The show must go on

Por Lamadretigre

Que la fama cuesta lo sabíamos todos los que tuvimos el buen criterio de nacer antes de los ochenta. Que se paga con sudor. También. Pero que el precio incluye renunciar a una fin de semana en París no lo sabía yo. Hasta ayer. Resulta que la fama no respeta ni Domingos ni fiestas de guardar y ayer, con las maletas de una semana a medio deshacer, La Primera y yo nos presentamos con media hora de antelación al ensayo de ballet.

Para poder estar allí una amiga tuvo que cambiar la hora de la fiesta de cumpleaños de su hija por haber cometido hace ocho años la osadía hace de parirla sin consultar con la profesora de ballet. La fiesta se transformó en una comida con derecho a piñata. Dejé a la niña a la una, me volví corriendo a casa, comimos, recogí la cocina y, con las mismas, me volví a recogerla con tiempo de sobra para hacerle el moño en el punto exacto de la coronilla que coincide con la punta del gorro de enanito que debe lucir para la ocasión. El traje de enanito había viajado previamente a Madrid  para que la abuela tigre pudiera meterle las mangas y sacarle el bajo con preción milimétrica.

Ya en el ensayo la profesora nos comunicó que debíamos agenciarnos unos tirantes, coserlos a unas medias amarillo pollo, pintar las zapatillas de ballet del susodicho tono canario y encontrar ropa interior que no se transparentase. Casi nada. Como madre de una futura estrella del Volga, tomé nota cuidadosamente y me decidí a dejarlo todo, TODO, para convertir a mi primogénita en el enano más primoroso de la historia de la danza infantil. En paralelo ya le habíamos confeccionado a la medida el tutú lila que necesitaba para la otra función. La Segunda que no podía ser menos había recibido también su tutú blanco impoluto con la medida exacta de su culito plano.

En estas andaba yo, organizando mi agenda al son de la coreografía, cuando leí en un cartelito nuevo y traicionero que el próximo domingo también hay ensayo. Mi primer impulso fue cederle a la niña el marrón de comunicarle a la profesora que nos sería imposible acudir puesto que desde hace un par de meses tenemos billetes para pasar el susodicho fin de semana en París.
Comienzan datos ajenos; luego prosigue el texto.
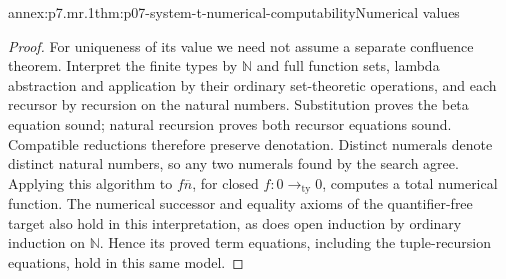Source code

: \begin{annexitem}{annex:p7.mr.1}{thm:p07-system-t-numerical-computability}{Numerical values}
\begin{proof}
For uniqueness of its value we need not assume a separate confluence
theorem. Interpret the finite types by \(\mathbb N\) and full
function sets, lambda abstraction and application by their ordinary
set-theoretic operations, and each recursor by recursion on the
natural numbers. Substitution proves the beta equation sound; natural
recursion proves both recursor equations sound. Compatible reductions
therefore preserve denotation. Distinct numerals denote distinct
natural numbers, so any two numerals found by the search agree.
Applying this algorithm to \(f\overline n\), for closed
\(f:0\to_{\mathrm{ty}}0\), computes a total numerical function.
The numerical successor and equality axioms of the quantifier-free
target also hold in this interpretation, as does open induction by
ordinary induction on \(\mathbb N\). Hence its proved term equations,
including the tuple-recursion equations, hold in this same model.
\end{proof}
\end{annexitem}

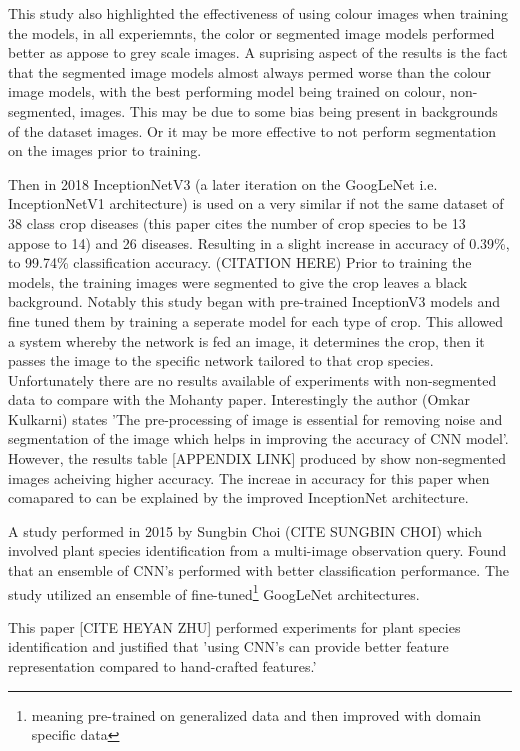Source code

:   This study also highlighted the effectiveness of using colour images when training the models, in all experiemnts, the color or segmented image models performed better as appose to grey scale images. A suprising aspect of the results is the fact that the segmented image models almost always permed worse than the colour image models, with the best performing model being trained on colour, non-segmented, images. This may be due to some bias being present in backgrounds of the dataset images. Or it may be more effective to not perform segmentation on the images prior to training.
  \par
  Then in 2018 InceptionNetV3 (a later iteration on the GoogLeNet i.e. InceptionNetV1 architecture) is used on a very similar if not the same dataset of 38 class crop diseases (this paper cites the number of crop species to be 13 appose to 14) and 26 diseases. Resulting in a slight increase in accuracy of 0.39\%, to 99.74\% classification accuracy. (CITATION HERE) %
  Prior to training the models, the training images were segmented to give the crop leaves a black background.
  Notably this study began with pre-trained InceptionV3 models and fine tuned them by training a seperate model for each type of crop. This allowed a system whereby the network is fed an image, it determines the crop, then it passes the image to the specific network tailored to that crop species.
  Unfortunately there are no results available of experiments with non-segmented data to compare with the Mohanty paper. Interestingly the author (Omkar Kulkarni) states 'The pre-processing of image is essential for removing noise and segmentation of the image which helps in improving the accuracy of CNN model'. However, the results table [APPENDIX LINK] produced by \cite{Mohanty2016} show non-segmented images acheiving higher accuracy. The increae in accuracy for this paper when comapared to \cite{Mohanty2016} can be explained by the improved InceptionNet architecture.
  \par
  A study performed in 2015 by Sungbin Choi (CITE SUNGBIN CHOI) which involved plant species identification from a multi-image observation query. Found that an ensemble of CNN's performed with better classification performance. The study utilized an ensemble of fine-tuned\footnote[2]{meaning pre-trained on generalized data and then improved with domain specific data} GoogLeNet architectures.
  \par
  This paper [CITE HEYAN ZHU] performed experiments for plant species identification and justified that 'using CNN's can provide better feature representation compared to hand-crafted features.'
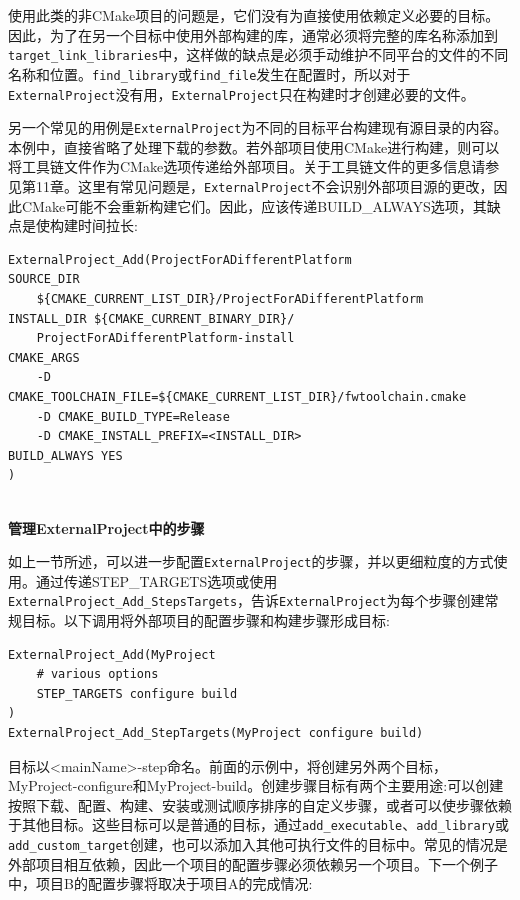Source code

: 使用此类的非CMake项目的问题是，它们没有为直接使用依赖定义必要的目标。因此，为了在另一个目标中使用外部构建的库，通常必须将完整的库名称添加到\texttt{target\_link\_libraries}中，这样做的缺点是必须手动维护不同平台的文件的不同名称和位置。\texttt{find\_library}或\texttt{find\_file}发生在配置时，所以对于\texttt{ExternalProject}没有用，\texttt{ExternalProject}只在构建时才创建必要的文件。

另一个常见的用例是\texttt{ExternalProject}为不同的目标平台构建现有源目录的内容。本例中，直接省略了处理下载的参数。若外部项目使用CMake进行构建，则可以将工具链文件作为CMake选项传递给外部项目。关于工具链文件的更多信息请参见第11章。这里有常见问题是，\texttt{ExternalProject}不会识别外部项目源的更改，因此CMake可能不会重新构建它们。因此，应该传递BUILD\_ALWAYS选项，其缺点是使构建时间拉长:

\begin{lstlisting}[style=styleCMake]
ExternalProject_Add(ProjectForADifferentPlatform
SOURCE_DIR 
	${CMAKE_CURRENT_LIST_DIR}/ProjectForADifferentPlatform
INSTALL_DIR ${CMAKE_CURRENT_BINARY_DIR}/
	ProjectForADifferentPlatform-install
CMAKE_ARGS
	-D CMAKE_TOOLCHAIN_FILE=${CMAKE_CURRENT_LIST_DIR}/fwtoolchain.cmake
	-D CMAKE_BUILD_TYPE=Release
	-D CMAKE_INSTALL_PREFIX=<INSTALL_DIR>
BUILD_ALWAYS YES
)
\end{lstlisting}

\hspace*{\fill} \\ %
\noindent
\textbf{管理ExternalProject中的步骤}

如上一节所述，可以进一步配置\texttt{ExternalProject}的步骤，并以更细粒度的方式使用。通过传递STEP\_TARGETS选项或使用\texttt{ExternalProject\_Add\_StepsTargets}，告诉\texttt{ExternalProject}为每个步骤创建常规目标。以下调用将外部项目的配置步骤和构建步骤形成目标:

\begin{lstlisting}[style=styleCMake]
ExternalProject_Add(MyProject
	# various options
	STEP_TARGETS configure build
)
ExternalProject_Add_StepTargets(MyProject configure build)
\end{lstlisting}

目标以<mainName>-step命名。前面的示例中，将创建另外两个目标，MyProject-configure和MyProject-build。创建步骤目标有两个主要用途:可以创建按照下载、配置、构建、安装或测试顺序排序的自定义步骤，或者可以使步骤依赖于其他目标。这些目标可以是普通的目标，通过\texttt{add\_executable}、\texttt{add\_library}或\texttt{add\_custom\_target}创建，也可以添加入其他可执行文件的目标中。常见的情况是外部项目相互依赖，因此一个项目的配置步骤必须依赖另一个项目。下一个例子中，项目B的配置步骤将取决于项目A的完成情况:
 
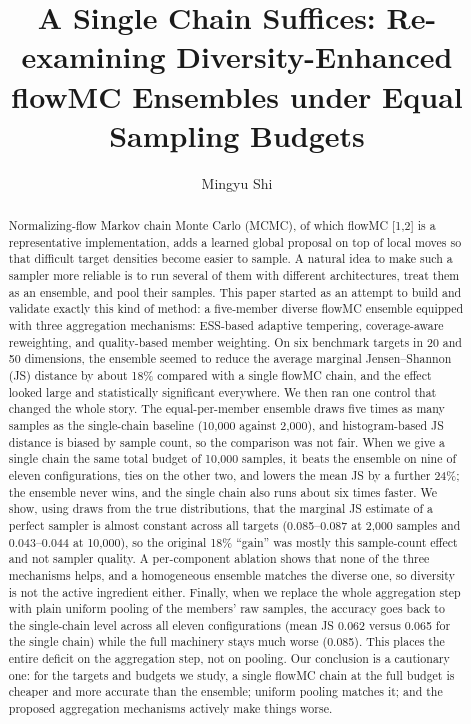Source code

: \documentclass[11pt]{article}
\title{\textbf{A Single Chain Suffices: Re-examining Diversity-Enhanced
flowMC Ensembles under Equal Sampling Budgets}}
\author[1]{Mingyu Shi}
\affil[1]{Independent Researcher}
\date{}
\begin{document}
\maketitle

\begin{abstract}
\noindent
Normalizing-flow Markov chain Monte Carlo (MCMC), of which flowMC [1,2] is a
representative implementation, adds a learned global proposal on top of local
moves so that difficult target densities become easier to sample. A natural
idea to make such a sampler more reliable is to run several of them with
different architectures, treat them as an ensemble, and pool their samples.
This paper started as an attempt to build and validate exactly this kind of
method: a five-member diverse flowMC ensemble equipped with three aggregation
mechanisms: ESS-based adaptive tempering, coverage-aware reweighting, and
quality-based member weighting. On six benchmark targets in 20 and 50
dimensions, the ensemble seemed to reduce the average marginal
Jensen--Shannon (JS) distance by about 18\% compared with a single flowMC
chain, and the effect looked large and statistically significant everywhere.
We then ran one control that changed the whole story. The equal-per-member
ensemble draws five times as many samples as the single-chain baseline
(10,000 against 2,000), and histogram-based JS distance is biased by sample
count, so the comparison was not fair. When we give a single chain the same
total budget of 10,000 samples, it beats the ensemble on nine of eleven
configurations, ties on the other two, and lowers the mean JS by a further
24\%; the ensemble never wins, and the single chain also runs about six
times faster. We show, using draws from the true distributions, that the
marginal JS estimate of a perfect sampler is almost constant across all
targets (0.085--0.087 at 2,000 samples and 0.043--0.044 at 10,000), so the
original 18\% ``gain'' was mostly this sample-count effect and not sampler
quality. A per-component ablation shows that none of the three mechanisms
helps, and a homogeneous ensemble matches the diverse one, so diversity is
not the active ingredient either. Finally, when we replace the whole
aggregation step with plain uniform pooling of the members' raw samples, the
accuracy goes back to the single-chain level across all eleven configurations
(mean JS 0.062 versus 0.065 for the single chain) while the full machinery
stays much worse (0.085). This places the entire deficit on the aggregation
step, not on pooling. Our conclusion is a cautionary one: for the targets and
budgets we study, a single flowMC chain at the full budget is cheaper and
more accurate than the ensemble; uniform pooling matches it; and the proposed
aggregation mechanisms actively make things worse.
\end{abstract}
\end{document}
Lo que viene siendo a la vuelta de la esquina de Munich. Visto que realmente la adulta soy yo me armé de valor y se lo comuniqué a la profesora con toda el tacto del que fui capaz.

Lo que allí aconteció tras el funesto anuncio no estoy en condiciones de relatarlo sin que me invada el peor de los malos farios. Primero cayó presa de un vahído en un diván muy adhoc para la ocasión. Cuando se sobrepuso a tamaño disgusto, con todo el cuajo que muchos años de plié tras plié le otorgan, me dijo sin más que si la niña no iba al ensayo la niña no bailaba. Con un par. Que mis padres se vengan desde Madrid para el evento tampoco le ablandó el corazón de tul. Se pueden imaginar que mi cara se tornó escarlata al tiempo que se me nublaba la vista de rabia. Debí darle mucho medio y en plan conciliador me dijo que no se podía tener todo en la vida y que me buscara a alguien para dejar a la niña el fin de semana para que no se perdiera el ensayo. Desde luego los ovarios los tiene a pleno rendimiento la madame.

Lo gordo del asunto es que la niña no es Leroy Johnson. Comparte escenario con otros veinte. Es la última de su fila. Y sobretodo, tiene siete años. La realidad es que hay otra niña recién llegada que debe bailar mejor que la mía y la profesora está deseando cogernos en un renuncio para darle el papel a la otra. Sin más. Si yo fuera una persona normal pasaría del asunto pero después de cuatro años de no vivir por el ballet de las narices estoy dispuesta a comerme a la profesora. Con patatas.

The show must go on. Sí. Pero no a cualquier precio.